Mike de Kock
(Image : Thoroughbred News/PTTextures)
“Any day now I expect to hear the cry “Nationalise De Kock!”
De Kock is a strategic resource, a wellspring of revenue and a maker of legend. What self-respecting member of the political gang can resist the temptation to grab a bit of that action? Or indeed all of it?
The glorious revolution demands De Kock be put in the service of the pals, uh sorry, the people.
Why is such a valuable commodity the preserve of the rich? Even worse, De Kock is used by the despicable likes of farmers, bankers and foreigners to build their fortunes. It’s imperialist pillage, colonial rape and cultural hegemony all over again.
If the government owned and ran De Kock, the entire country could share in the bounteous benefits of the phenomenon - as it does with Telkom, South African Airways, the Limpopo education department… oh wait…
If anyone hasn’t twigged, I’m talking of Mike de Kock, world-renowned racehorse trainer extraordinaire who has exhausted every superlative and cliché.
Seriously, come to think of it, our feeble government could well do with a bit of Old Mike Magic; with a wave of the wand, he turns horses into winged wonders. Imagine the clots in the cabinet under the De Kock spell; there’d be a dangerous speed wobble.
Last Saturday at Turffontein, in a line-up of 16 horses in the Charity Mile, five contenders came from the De Kock stable.
One of them won the race - Mujaarib, owned by Sheikh Hamdan bin Rashid Al Maktoum of Dubai. As if he needs the cash. It could have gone a long way towards building a nice comfy bunker for the people in a compound somewhere.
The other De Kock runners finished in third, fourth, fifth and 14th positions.
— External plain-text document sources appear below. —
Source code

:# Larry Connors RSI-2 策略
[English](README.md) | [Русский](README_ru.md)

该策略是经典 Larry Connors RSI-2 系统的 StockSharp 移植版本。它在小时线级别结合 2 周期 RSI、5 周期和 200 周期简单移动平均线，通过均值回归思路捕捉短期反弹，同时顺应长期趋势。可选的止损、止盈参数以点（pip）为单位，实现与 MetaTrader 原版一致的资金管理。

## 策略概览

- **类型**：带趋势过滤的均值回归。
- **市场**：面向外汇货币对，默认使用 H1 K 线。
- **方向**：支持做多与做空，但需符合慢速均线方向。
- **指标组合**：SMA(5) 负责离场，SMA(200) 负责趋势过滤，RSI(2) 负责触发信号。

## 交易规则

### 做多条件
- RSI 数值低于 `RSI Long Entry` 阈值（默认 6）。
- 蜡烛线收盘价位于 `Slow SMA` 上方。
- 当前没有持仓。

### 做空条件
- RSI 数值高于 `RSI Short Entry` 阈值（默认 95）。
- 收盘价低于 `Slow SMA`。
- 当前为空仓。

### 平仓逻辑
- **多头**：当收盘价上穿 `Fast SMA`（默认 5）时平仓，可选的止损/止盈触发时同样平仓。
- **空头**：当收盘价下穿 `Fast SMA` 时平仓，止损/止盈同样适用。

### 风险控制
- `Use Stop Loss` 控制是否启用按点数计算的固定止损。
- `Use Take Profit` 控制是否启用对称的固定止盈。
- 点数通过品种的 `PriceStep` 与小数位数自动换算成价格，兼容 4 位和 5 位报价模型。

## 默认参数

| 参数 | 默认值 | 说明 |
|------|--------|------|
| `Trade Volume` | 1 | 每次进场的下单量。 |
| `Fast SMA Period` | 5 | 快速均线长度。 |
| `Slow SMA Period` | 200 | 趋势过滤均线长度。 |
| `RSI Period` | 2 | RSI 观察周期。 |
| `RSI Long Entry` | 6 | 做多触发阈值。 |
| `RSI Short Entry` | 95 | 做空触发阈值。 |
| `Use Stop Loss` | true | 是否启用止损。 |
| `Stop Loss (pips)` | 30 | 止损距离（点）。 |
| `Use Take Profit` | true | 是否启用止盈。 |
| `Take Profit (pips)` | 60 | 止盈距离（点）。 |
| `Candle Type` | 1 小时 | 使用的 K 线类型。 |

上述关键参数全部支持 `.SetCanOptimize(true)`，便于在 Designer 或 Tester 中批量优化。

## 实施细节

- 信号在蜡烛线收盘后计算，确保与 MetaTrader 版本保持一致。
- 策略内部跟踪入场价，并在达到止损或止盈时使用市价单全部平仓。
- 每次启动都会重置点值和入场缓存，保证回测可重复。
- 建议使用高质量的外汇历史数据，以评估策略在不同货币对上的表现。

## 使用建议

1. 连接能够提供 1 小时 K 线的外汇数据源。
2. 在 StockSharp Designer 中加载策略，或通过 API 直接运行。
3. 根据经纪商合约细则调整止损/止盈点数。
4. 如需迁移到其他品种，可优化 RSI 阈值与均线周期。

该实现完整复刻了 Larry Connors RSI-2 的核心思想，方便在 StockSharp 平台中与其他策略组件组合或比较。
So, four of the five prize cheques went to the trainer’s connections.
Oh, and he had two other winners on Saturday’s card.
It was the first major meeting of spring and the champ simply picked up where he left off winning in the last Highveld season, and in the Natal winter season, the Cape summer season, the Dubai Carnival.
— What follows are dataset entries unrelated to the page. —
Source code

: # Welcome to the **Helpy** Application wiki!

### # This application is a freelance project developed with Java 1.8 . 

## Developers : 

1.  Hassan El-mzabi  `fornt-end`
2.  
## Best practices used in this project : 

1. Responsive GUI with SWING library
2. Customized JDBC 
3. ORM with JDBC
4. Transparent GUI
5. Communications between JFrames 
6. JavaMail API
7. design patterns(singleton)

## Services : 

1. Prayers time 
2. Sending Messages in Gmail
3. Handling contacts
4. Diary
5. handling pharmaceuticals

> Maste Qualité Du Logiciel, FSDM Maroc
Mike holds 20 of the 60 early nominations for the Sansui Summer Cup, to be run on December 1, and one wouldn’t bet against his taking the lion’s share of that R2million stake.
There are scores of racehorse trainers in the country, so for one of them to have a full third of the top runners in Johannesburg’s premier race is astonishing.
It tells the story of a compelling winning record and of owners clamouring to have a wizard prepare their nags.
Racing might be an elitist, bourgeois, running-dog capitalist evil to our vapid class warriors, but no one can say De Kock’s success isn’t a product of honest ambition, hard work and talent.
There was no family silver spoon or BEE ladle involved in the rise of the national treasure from Alberton.